Is it possible to have a templated, single-parameter sum function in C++?

Question

In python, we can do this:

int_list = [1, 2, 3, 4, 5]
print(sum(int_list)) # prints 15
float_tuple = (1.2, 3.4, 9.9)
print(sum(float_tuple)) # prints 14.5

The sum function takes any iterable of elements that know how to be added to each other and to 0 and produces the sum.

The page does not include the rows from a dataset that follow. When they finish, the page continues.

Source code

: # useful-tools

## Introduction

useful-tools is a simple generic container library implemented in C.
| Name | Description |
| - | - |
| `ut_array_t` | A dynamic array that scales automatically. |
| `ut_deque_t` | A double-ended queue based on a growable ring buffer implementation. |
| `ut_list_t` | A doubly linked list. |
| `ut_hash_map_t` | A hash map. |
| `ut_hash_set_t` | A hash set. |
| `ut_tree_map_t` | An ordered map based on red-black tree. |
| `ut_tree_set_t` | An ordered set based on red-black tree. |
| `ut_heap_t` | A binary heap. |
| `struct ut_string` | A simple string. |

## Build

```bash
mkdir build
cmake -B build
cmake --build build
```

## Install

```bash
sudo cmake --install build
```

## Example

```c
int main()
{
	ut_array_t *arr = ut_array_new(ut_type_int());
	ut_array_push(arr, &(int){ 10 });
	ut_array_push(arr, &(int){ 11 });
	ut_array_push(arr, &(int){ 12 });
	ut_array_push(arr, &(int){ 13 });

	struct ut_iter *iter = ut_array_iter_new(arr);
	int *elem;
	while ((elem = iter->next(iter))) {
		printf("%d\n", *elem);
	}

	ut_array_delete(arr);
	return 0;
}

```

I wanted to make an identical function in C++11. I'm aware that there exists the accumulate method, but I want a function that takes a single parameter. Essentially, I want to know how to make the following code compile:

#include <string>
#include <iostream>
#include <vector>
#include <deque>
#include <list>

template<typename iterable>
auto sum(iterable iterable_) {
    auto it = iterable_.begin();
    auto end = iterable_.end();
    if (it == end) {
        return 0;
    }
    auto res = *(it++); 
    while (it != end) {
        res += *it++;
    }
    return res;
}

int main() {
    std::vector<int> int_vector = {0, 1, 2, 3, 4, 5}; 
    std::cout << sum(int_vector) << '\n';    // prints 15
    std::deque<int> int_deque = {4, 5, 7};
    std::cout << sum(int_deque) << '\n';     // prints 16
    std::list<float> float_list = {1.2, 3.4, 9.9};
    std::cout << sum(float_list) << '\n';    // should print 14.5, but produces error.

}

This code almost works. The issue is that auto sees the return 0; in the case that the iterable is empty and it assumes that the function must return an int. Then it sees that the float version returns a float and it gets confused. Is there any way to tell the compiler to, say return float(0) if it sees that the return later on returns float?

Answer 1

If you want something to work with any C++11 range (that is, anything that you can iterate over in a range-based for expression - including arrays as well as containers that have free begin and end), we can just add some using-declarations and wrap std::accumulate

template <class Range>
auto sum(Range&& range) {
    using std::begin;
    using std::end;
    using T = std::decay_t<decltype(*begin(range))>;

    return std::accumulate(begin(range), end(range), T{});
}

If you don't want to wrap accumulate, then you can just re-implement that loop as well to do the same thing.

Answer 2

The following approach works even with non-standard containers; as long as something implements begin() and end(), in a reasonable way.

#include <list>
#include <iostream>
#include <type_traits>

template<typename iterable>
auto sum(iterable && iterable_) {
    auto it = iterable_.begin();
    auto end = iterable_.end();

    typedef typename std::remove_reference<decltype(*it)>::type value_type;

    if (it == end) {
        return value_type(0);
    }
    auto res = *(it++);
    while (it != end) {
        res += *it++;
    }
    return res;
}

int main() {
    std::list<float> float_list = {1.2, 3.4, 9.9};
    std::cout << sum(float_list) << '\n';    // works now.
}

Answer 3

Yes, you can make this work at least for standard containers.

A standard container defines a type alias named value_type for the type of value stored in that container. For an empty container, you can return a value-constructed object of this type:

template<typename iterable>
auto sum(iterable const &iterable_) {
    auto it = iterable_.begin();
    auto end = iterable_.end();
    if (it == end) {
        return typename iterable::value_type();
    }
    auto res = *(it++); 
    while (it != end) {
        res += *it++;
    }
    return res;
}

This does depend on the contained type being default-constructible, but that's probably not a major problem (certainly works for primitive types like int and float).